Türk sigorta tarihine bakarsak, söz konusu sektör ne yazık ki gelişmiş ekonomilerin aksine ülkemizde daima bankacılığın ardında kalmış, hem devlet yönetimi hem de vatandaşlar tarafından istenen yakınlığı görememiştir. Son yıllarda ise bu durum değişmeye başladı dersek yanılmayız herhalde. Yazımın başında da anlattığım gibi başarılı bir trend izleyen bireysel emeklilik sisteminin geldiği büyüklük, DASK ve Tarsim gibi havuzların başarılı uygulamaları, sigortacılığı yavaş yavaş vatandaşlara sevdirmeye başladı. En önemlisi ise sektör devlet yönetiminin dikkatini çekmeyi başardı.  Burada en önemli çaba ve mesaiyi Türkiye Sigorta Birliği harcıyor. Birlik yönetiminin bu çabalarını takdir etmek gerekiyor.  Bu sayede sigorta sektörünün toplantılarında artık bakanları görebiliyoruz.
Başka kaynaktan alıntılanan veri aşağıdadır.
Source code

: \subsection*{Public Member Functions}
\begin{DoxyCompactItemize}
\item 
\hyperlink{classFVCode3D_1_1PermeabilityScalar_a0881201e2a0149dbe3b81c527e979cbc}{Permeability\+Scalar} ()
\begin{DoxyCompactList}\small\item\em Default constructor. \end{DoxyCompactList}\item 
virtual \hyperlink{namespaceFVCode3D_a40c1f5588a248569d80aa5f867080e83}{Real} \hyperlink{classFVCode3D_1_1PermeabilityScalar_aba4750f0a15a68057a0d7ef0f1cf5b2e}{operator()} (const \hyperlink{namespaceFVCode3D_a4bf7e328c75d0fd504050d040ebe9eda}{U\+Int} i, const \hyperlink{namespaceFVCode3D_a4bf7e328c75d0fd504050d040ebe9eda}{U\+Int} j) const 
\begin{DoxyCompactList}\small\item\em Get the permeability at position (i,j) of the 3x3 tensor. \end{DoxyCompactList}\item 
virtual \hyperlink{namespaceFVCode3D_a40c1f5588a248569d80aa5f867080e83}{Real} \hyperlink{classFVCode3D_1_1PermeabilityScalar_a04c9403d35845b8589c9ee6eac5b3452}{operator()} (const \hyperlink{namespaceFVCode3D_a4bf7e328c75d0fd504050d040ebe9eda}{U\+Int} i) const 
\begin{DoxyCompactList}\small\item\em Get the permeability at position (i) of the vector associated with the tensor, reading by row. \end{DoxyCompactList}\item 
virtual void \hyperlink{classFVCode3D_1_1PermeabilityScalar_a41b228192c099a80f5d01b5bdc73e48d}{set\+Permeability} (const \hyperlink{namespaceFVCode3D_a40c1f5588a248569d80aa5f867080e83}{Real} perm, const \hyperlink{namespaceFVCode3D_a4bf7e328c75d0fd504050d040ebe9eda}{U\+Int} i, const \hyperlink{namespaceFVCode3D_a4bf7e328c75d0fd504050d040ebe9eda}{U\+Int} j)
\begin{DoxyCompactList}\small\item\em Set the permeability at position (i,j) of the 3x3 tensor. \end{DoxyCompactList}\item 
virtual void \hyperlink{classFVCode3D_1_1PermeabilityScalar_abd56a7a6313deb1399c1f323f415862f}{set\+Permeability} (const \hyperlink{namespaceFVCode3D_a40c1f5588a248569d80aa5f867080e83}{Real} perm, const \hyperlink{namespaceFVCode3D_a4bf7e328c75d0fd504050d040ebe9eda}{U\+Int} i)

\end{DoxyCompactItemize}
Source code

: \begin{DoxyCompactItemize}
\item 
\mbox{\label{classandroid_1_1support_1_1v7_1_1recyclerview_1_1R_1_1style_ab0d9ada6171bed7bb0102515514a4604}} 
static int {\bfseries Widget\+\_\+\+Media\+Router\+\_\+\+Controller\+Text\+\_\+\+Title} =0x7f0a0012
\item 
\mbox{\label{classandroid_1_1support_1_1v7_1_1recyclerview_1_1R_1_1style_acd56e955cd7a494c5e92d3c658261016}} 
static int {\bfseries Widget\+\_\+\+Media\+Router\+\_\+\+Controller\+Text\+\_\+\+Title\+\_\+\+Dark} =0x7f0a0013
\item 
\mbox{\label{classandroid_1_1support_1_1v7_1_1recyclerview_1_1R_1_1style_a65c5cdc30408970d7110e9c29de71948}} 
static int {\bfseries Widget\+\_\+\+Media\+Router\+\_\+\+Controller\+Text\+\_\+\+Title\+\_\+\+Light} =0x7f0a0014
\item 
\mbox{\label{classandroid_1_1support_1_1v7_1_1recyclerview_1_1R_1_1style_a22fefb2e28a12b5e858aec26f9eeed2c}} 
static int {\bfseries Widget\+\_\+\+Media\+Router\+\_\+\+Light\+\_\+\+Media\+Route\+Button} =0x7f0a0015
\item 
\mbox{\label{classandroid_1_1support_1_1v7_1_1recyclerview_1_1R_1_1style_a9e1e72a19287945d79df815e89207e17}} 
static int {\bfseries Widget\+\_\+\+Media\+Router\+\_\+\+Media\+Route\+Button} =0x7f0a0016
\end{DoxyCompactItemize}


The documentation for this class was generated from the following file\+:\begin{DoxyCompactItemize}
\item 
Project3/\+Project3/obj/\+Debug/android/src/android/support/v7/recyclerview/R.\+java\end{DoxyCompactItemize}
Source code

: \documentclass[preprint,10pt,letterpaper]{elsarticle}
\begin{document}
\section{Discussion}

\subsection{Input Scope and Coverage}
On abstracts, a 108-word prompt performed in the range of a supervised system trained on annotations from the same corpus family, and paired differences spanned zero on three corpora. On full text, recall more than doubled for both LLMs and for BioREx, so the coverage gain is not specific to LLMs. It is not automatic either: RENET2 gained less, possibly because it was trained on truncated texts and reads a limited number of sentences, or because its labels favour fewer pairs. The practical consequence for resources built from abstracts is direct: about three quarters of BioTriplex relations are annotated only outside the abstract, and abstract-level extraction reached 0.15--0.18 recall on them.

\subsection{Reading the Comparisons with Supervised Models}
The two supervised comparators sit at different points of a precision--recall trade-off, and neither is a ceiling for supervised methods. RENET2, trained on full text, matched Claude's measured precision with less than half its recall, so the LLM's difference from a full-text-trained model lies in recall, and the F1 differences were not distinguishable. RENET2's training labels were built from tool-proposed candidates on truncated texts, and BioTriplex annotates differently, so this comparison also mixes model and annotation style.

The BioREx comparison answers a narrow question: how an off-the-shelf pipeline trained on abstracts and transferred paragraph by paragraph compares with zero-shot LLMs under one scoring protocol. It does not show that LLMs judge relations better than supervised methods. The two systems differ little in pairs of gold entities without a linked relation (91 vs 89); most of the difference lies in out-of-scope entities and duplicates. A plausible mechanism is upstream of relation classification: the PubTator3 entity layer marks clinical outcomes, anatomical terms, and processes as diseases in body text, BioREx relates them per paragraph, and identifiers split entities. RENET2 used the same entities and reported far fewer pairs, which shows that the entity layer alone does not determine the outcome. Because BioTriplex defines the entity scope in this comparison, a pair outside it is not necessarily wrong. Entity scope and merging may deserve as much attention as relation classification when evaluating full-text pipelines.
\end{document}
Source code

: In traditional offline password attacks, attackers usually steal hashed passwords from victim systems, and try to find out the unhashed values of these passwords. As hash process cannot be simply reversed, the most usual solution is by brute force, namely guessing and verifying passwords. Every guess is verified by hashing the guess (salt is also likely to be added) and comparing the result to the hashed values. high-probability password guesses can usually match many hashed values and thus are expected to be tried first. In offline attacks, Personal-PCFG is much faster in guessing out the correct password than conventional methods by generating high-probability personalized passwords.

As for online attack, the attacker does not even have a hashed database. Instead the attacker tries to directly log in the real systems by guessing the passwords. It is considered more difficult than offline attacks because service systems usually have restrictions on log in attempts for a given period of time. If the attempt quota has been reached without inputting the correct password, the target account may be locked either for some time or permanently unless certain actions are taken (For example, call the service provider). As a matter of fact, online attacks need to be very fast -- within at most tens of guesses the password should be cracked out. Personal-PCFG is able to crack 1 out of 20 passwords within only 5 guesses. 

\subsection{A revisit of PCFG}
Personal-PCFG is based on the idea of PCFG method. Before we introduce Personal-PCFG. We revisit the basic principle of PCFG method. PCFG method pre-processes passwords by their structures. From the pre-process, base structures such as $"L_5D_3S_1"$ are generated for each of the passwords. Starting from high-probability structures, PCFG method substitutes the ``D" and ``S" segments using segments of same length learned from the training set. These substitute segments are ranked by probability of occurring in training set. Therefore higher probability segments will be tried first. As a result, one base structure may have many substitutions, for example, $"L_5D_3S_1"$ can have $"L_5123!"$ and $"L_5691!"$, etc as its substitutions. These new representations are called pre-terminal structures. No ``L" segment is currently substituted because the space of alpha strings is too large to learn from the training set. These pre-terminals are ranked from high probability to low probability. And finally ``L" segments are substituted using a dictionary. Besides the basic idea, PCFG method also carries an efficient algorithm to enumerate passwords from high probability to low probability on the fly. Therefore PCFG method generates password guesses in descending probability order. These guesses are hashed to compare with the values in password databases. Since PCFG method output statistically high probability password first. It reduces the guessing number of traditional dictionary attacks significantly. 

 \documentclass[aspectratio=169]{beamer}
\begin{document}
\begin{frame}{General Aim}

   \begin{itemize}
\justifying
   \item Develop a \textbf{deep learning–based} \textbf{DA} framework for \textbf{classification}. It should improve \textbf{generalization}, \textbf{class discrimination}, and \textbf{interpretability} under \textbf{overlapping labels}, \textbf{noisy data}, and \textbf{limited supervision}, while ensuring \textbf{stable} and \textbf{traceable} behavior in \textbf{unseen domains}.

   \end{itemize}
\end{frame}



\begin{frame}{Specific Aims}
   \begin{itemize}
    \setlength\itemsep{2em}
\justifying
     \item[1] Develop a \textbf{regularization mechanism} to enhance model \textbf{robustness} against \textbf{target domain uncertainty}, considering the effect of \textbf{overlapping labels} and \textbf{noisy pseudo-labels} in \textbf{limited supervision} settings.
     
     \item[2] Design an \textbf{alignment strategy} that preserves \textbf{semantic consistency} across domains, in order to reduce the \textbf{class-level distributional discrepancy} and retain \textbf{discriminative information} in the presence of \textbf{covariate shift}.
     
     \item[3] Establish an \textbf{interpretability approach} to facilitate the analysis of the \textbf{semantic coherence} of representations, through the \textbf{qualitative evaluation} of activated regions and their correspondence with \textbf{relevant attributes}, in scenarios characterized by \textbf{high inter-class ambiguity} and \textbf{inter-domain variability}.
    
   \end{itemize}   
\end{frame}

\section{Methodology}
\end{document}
Evet, ekonomi rakamların toplamından oluşan ve devletlerin olmazsa olmazı bir alandır. Ekonomisi kötü olan devletlerin sosyal yaşantıları da sekteye uğrar. Sigortacılık ise olası risklere güvence veren ekonominin sağlıklı yürüyebilmesi için olmazsa olmazdır. Fakat sektörün geç de olsa devlet yönetiminin dikkatini çekmesindeki en büyük etkenin, ulaşılan rakamsal büyüklükler olduğunu belirtmemiz gerekiyor. Sigortacılık önemli bir havuz, burada toplanan fon da devletler için önemli bir gösterge. Hazine Müsteşarlığı Sigorta Denetleme Kurulu’nun 2016 yılına dair sigortacılık ve bireysel emeklilik faaliyetlerine ilişkin raporunda verdiği bilgiye göre, sigortacılık sektöründe geçen yıl toplam 40.5 milyar lira prim üretimi gerçekleşirken, toplam 72 milyon poliçe tanzim edilirken karşılığında sigorta ettirenlere 90 trilyon lira teminat verildi. 90 trilyona dayanan tutar gayri safi yurt içi hasılanın (GSYH) 35 katına denk geliyor. Bu rakamlar çok önemli. Bu nedenle de bankacılık ülkemiz için ne kadar önemliyse, sigortacılık da bir o kadar önemli. Birbirinden ayrı tutulmadan, sigorta ve sigortacılık kavramına daha yakın davranarak ülkemizdeki sigortalılık oranını nasıl gelişmiş ülkeler seviyesine çıkarırız, buna kafa yormalıyız.